◆ **Requirement**: Please copy, word for word, the line that contains "mentor-mentee (i.e. teacher-student, etc.)" and every line after it through the end of the records, and nothing more.

◆ **Record excerpts**:

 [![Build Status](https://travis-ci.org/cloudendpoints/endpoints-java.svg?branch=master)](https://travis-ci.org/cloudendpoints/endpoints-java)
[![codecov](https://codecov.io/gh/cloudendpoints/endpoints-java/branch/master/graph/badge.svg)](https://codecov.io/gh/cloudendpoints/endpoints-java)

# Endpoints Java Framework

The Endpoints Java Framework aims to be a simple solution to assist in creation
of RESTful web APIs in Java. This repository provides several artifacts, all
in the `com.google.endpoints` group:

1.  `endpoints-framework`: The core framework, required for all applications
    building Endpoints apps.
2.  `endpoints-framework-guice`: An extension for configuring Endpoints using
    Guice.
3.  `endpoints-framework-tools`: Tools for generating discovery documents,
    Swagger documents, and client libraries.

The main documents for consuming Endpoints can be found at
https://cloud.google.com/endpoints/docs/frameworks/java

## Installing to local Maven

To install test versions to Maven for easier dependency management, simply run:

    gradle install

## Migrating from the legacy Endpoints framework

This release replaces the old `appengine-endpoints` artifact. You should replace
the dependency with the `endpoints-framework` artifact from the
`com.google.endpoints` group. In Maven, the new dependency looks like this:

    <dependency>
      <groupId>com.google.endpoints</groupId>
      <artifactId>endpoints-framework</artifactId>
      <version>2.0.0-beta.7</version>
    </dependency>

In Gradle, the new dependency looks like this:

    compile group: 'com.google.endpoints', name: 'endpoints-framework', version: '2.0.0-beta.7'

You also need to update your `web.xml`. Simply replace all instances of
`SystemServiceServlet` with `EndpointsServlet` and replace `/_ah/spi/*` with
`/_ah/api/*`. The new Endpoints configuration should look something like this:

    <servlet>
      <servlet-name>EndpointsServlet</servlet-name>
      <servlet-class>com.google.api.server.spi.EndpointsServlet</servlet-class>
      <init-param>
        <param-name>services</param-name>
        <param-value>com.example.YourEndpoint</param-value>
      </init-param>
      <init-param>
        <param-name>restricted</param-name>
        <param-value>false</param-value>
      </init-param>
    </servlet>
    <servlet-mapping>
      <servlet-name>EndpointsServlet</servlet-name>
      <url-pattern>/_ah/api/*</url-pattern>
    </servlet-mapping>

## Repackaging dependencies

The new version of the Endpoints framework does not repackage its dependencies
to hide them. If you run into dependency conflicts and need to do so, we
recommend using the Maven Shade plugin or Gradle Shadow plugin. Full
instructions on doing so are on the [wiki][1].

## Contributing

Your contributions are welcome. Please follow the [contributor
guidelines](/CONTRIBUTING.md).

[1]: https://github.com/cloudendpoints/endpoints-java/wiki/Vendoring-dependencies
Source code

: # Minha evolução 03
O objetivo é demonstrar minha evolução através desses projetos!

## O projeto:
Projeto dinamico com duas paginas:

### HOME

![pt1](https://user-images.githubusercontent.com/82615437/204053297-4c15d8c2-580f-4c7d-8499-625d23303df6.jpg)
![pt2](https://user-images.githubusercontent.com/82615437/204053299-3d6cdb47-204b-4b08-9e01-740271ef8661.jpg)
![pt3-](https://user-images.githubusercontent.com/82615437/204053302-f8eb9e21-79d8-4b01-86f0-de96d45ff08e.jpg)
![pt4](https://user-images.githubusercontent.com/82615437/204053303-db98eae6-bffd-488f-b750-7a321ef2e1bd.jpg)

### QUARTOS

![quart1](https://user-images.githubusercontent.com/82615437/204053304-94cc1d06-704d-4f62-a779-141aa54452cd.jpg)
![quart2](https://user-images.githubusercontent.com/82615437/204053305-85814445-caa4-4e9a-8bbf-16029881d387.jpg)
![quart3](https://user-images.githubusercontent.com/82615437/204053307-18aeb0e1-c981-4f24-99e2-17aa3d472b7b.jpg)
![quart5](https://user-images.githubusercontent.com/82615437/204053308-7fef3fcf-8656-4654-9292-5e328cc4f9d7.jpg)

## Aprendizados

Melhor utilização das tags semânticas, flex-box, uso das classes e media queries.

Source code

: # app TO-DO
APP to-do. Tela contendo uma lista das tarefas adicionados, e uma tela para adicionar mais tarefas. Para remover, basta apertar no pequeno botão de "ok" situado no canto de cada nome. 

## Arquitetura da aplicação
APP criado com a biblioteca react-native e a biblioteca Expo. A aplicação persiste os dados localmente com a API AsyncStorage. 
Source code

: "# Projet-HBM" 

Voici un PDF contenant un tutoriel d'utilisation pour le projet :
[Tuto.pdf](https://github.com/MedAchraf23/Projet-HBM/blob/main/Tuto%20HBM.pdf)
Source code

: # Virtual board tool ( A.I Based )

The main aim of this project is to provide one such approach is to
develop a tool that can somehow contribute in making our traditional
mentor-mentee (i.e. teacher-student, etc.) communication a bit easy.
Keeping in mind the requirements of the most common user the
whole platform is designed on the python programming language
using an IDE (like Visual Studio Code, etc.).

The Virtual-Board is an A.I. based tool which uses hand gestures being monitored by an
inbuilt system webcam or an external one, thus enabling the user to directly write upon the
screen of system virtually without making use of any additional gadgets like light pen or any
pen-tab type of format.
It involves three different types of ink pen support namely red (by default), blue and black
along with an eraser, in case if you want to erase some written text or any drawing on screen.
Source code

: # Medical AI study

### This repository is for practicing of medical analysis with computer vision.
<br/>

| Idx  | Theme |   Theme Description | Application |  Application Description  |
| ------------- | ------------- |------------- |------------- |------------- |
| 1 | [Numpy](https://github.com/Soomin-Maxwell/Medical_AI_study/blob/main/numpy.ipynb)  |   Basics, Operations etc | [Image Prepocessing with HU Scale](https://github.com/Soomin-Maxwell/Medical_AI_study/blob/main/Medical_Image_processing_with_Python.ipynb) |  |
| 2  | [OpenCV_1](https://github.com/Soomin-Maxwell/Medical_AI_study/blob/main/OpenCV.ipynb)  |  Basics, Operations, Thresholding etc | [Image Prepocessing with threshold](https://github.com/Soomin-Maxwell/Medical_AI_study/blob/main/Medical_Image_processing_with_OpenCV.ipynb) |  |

◆ **Solution below**:
mentor-mentee (i.e. teacher-student, etc.) communication a bit easy.
Keeping in mind the requirements of the most common user the
whole platform is designed on the python programming language
using an IDE (like Visual Studio Code, etc.).

The Virtual-Board is an A.I. based tool which uses hand gestures being monitored by an
inbuilt system webcam or an external one, thus enabling the user to directly write upon the
screen of system virtually without making use of any additional gadgets like light pen or any
pen-tab type of format.
It involves three different types of ink pen support namely red (by default), blue and black
along with an eraser, in case if you want to erase some written text or any drawing on screen.
Source code

: # Medical AI study

### This repository is for practicing of medical analysis with computer vision.
<br/>

| Idx  | Theme |   Theme Description | Application |  Application Description  |
| ------------- | ------------- |------------- |------------- |------------- |
| 1 | [Numpy](https://github.com/Soomin-Maxwell/Medical_AI_study/blob/main/numpy.ipynb)  |   Basics, Operations etc | [Image Prepocessing with HU Scale](https://github.com/Soomin-Maxwell/Medical_AI_study/blob/main/Medical_Image_processing_with_Python.ipynb) |  |
| 2  | [OpenCV_1](https://github.com/Soomin-Maxwell/Medical_AI_study/blob/main/OpenCV.ipynb)  |  Basics, Operations, Thresholding etc | [Image Prepocessing with threshold](https://github.com/Soomin-Maxwell/Medical_AI_study/blob/main/Medical_Image_processing_with_OpenCV.ipynb) |  |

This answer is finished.